◆ DATA LISTING ◆
__________________________________________________
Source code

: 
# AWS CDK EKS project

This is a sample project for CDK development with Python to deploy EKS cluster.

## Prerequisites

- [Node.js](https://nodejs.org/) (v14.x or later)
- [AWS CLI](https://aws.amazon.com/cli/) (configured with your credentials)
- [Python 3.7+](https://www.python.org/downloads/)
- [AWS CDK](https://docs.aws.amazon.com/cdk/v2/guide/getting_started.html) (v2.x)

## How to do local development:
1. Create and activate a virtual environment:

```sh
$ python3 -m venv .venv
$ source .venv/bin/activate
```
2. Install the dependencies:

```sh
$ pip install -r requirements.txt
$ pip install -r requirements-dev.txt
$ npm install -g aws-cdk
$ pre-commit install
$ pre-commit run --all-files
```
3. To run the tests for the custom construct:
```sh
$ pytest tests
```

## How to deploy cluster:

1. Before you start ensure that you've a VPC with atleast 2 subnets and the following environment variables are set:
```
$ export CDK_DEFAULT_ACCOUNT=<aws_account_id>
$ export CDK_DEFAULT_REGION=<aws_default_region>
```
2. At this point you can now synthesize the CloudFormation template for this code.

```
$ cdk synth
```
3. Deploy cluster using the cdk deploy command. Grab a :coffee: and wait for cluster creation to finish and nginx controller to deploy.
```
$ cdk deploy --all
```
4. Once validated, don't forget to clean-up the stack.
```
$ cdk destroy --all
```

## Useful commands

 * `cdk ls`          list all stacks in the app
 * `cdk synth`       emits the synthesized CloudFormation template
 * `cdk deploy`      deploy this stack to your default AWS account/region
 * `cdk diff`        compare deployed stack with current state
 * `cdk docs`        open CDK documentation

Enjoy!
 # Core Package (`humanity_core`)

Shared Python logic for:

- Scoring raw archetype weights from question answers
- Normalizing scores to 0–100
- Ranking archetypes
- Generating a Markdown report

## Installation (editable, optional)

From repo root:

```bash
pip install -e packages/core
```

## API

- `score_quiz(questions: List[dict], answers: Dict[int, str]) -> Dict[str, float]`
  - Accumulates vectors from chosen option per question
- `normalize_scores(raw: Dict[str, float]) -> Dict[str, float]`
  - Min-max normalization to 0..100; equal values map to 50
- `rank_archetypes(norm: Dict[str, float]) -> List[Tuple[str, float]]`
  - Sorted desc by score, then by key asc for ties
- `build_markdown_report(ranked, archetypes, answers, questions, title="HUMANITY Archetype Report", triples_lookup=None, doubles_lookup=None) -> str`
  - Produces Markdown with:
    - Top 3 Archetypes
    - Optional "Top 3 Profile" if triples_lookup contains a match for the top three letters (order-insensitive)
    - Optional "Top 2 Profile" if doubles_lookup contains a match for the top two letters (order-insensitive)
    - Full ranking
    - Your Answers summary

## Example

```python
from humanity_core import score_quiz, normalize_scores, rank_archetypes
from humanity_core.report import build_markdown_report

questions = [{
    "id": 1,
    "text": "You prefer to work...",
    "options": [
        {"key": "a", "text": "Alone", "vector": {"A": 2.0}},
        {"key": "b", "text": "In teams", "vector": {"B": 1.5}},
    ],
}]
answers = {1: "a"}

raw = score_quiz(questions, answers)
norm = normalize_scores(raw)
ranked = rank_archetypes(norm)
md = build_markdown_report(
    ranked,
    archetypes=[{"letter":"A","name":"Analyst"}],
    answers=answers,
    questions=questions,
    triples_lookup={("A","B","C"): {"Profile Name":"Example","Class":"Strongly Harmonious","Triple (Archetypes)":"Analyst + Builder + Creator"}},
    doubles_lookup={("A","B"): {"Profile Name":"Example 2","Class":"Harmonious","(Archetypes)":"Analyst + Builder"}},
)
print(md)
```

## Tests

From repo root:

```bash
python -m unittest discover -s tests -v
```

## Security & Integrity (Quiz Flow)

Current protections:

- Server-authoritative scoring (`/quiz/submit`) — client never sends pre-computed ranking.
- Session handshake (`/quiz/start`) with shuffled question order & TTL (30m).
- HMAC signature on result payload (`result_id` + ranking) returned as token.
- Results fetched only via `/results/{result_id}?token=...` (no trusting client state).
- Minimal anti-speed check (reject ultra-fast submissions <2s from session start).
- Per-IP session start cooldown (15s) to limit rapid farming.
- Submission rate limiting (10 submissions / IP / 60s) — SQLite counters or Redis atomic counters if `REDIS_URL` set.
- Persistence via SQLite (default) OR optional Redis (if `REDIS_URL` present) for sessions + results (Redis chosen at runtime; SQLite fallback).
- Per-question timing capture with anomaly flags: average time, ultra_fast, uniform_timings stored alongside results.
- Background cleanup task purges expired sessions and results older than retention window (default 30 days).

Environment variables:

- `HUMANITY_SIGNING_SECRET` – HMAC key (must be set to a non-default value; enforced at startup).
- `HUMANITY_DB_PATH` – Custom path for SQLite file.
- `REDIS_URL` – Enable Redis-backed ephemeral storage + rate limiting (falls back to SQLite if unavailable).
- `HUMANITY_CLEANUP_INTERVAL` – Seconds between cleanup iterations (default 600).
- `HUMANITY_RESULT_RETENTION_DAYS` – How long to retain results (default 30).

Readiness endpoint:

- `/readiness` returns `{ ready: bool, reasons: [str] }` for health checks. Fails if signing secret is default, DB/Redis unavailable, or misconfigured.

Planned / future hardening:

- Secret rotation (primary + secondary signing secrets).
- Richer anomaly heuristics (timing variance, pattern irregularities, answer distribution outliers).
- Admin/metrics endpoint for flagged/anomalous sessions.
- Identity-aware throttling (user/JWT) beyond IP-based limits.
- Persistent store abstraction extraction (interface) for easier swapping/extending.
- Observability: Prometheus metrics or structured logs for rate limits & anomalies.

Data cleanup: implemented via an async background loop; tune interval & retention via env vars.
__________________________________________________
◆ REQUIREMENT ◆
From the records above, copy every line that holds the word "rate".

◆ SOLUTION FOR THIS PROBLEM ◆
- Submission rate limiting (10 submissions / IP / 60s) — SQLite counters or Redis atomic counters if `REDIS_URL` set.
- `REDIS_URL` – Enable Redis-backed ephemeral storage + rate limiting (falls back to SQLite if unavailable).
- Observability: Prometheus metrics or structured logs for rate limits & anomalies.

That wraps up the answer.